Writing LINQ providers easily and elegantly (LinqExtender 3.0)

When writing a custom LINQ provider, developer must focus into plenty of issues other than the main purpose of just creating a LINQ to something. Like how to deal with projection, how to parse valued expressions, how to parse members, how to do orderby and the list goes on.

This is the reason I came up with LinqExtender, it deals with all such issues. But over the time I found out that the idea of providing a fluent interface to lookup your query information is easy at some point but becomes really cluttered as the provider logic goes bigger and thus it greatly violates SRP (Single responsibility pattern). Over all, it inherits a base class that makes even impossible to include my own base. With all these in mind I came to push a new release that cuts all this issues.

Therefore, first rather having an iterative fluent interface, it is build on simplified AST (Abstract syntax tree) over the original System.Linq.Expressions with an intent more on making of custom LINQ providers easy, contextual, elegant and of course free of noises like how to deal with projection, what to be done if user invokes a method on the IQueryable, etc.

Moreover, as I don’t want to implement a base class, therefore just an interface should be sufficient enough to make the class queryable.
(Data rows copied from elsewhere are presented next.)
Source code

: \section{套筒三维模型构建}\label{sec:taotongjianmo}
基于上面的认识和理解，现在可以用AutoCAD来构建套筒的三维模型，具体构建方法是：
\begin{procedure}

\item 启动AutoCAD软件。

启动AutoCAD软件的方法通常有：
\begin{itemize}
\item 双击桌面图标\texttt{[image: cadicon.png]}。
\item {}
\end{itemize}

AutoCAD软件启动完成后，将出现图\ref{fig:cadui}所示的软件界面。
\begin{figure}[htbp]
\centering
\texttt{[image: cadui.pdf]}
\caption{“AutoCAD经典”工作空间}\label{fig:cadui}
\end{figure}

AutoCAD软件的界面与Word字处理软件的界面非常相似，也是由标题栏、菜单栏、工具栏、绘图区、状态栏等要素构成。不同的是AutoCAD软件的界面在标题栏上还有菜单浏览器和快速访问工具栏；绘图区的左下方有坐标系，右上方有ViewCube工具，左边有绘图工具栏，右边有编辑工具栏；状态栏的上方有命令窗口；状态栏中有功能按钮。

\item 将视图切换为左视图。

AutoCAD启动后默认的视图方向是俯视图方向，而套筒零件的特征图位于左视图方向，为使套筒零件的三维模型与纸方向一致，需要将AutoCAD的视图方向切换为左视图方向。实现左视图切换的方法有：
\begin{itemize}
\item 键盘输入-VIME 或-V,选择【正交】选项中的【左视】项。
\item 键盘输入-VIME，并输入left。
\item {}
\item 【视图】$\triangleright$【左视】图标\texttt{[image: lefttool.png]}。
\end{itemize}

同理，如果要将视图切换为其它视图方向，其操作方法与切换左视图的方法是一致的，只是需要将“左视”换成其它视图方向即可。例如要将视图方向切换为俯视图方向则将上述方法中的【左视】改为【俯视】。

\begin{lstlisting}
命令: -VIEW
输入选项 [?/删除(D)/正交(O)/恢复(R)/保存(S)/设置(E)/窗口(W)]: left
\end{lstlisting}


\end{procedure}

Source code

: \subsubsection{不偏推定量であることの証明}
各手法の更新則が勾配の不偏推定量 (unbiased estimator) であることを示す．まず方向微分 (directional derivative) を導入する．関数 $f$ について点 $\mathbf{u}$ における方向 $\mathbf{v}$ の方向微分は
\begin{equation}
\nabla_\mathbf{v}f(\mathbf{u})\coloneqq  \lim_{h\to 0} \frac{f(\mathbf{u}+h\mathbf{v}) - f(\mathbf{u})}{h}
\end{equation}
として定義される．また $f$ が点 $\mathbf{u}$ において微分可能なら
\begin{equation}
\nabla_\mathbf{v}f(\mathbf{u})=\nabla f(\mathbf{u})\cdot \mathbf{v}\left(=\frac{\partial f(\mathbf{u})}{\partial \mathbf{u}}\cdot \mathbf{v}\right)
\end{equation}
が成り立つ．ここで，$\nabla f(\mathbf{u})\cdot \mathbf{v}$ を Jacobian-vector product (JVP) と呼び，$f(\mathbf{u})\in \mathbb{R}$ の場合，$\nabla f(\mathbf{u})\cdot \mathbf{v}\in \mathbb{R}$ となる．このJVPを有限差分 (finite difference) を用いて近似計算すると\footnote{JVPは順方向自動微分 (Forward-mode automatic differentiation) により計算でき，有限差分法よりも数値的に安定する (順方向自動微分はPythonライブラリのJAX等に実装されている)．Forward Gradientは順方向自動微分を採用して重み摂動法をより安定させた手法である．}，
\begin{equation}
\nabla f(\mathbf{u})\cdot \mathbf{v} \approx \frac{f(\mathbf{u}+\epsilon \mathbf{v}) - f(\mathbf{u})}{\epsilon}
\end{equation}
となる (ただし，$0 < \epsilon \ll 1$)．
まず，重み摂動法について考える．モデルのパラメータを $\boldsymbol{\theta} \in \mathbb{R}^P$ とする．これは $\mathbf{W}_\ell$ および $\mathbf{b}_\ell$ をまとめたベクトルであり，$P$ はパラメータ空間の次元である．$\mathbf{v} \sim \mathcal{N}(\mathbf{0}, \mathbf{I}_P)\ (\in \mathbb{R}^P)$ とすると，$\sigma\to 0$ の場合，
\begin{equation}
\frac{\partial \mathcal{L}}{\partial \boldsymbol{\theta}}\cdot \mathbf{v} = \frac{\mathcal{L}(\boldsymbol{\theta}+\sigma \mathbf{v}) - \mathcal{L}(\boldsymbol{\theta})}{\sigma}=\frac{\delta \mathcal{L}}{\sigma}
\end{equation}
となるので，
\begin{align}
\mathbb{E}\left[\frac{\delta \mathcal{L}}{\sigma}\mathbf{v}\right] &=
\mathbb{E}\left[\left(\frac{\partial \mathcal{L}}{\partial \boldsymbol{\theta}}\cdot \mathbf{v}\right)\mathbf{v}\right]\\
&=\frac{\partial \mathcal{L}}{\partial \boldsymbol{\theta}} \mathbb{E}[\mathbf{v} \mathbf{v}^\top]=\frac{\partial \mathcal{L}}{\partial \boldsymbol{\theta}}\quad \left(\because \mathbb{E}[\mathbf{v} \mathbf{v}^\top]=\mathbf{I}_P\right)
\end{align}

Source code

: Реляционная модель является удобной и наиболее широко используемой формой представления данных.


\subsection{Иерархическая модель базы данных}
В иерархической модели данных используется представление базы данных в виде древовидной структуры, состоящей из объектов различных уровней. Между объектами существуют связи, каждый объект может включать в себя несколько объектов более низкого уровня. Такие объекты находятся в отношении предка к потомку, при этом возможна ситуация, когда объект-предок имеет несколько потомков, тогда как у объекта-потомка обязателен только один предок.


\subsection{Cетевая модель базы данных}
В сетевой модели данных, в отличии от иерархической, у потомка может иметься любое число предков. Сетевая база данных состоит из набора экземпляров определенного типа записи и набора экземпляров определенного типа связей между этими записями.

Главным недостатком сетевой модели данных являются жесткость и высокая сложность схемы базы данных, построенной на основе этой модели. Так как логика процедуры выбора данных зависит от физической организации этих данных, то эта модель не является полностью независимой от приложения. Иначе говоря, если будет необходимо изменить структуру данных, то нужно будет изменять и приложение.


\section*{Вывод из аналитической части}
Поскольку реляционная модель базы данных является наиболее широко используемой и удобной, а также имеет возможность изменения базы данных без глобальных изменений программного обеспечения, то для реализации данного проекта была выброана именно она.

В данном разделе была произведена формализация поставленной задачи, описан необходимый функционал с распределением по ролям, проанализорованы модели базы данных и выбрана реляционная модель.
public interface IQueryContext<T>
{
  IEnumerable<T> Execute(Ast.Expression expression);  
}

Now, if we consider the following LINQ query:

var query = from book in context
    where (book.Id > 1) && (book.Author == "Scott" || book.Author == "Charlie")
    Select book

Things that come to mind on the first place are:

    1. How do translate the logical groupings
    2. How to deal with different opeartors
    3. How to get the value that is compared for a member

Or if the where clause has expression like:  book.Author == GetCurrentUsername(), we need to do some specific arts to invoke and reflect the value out of it. Will it not be nice, if the value is already there for us as intended. LinqExtender was/is focused to do all that for you.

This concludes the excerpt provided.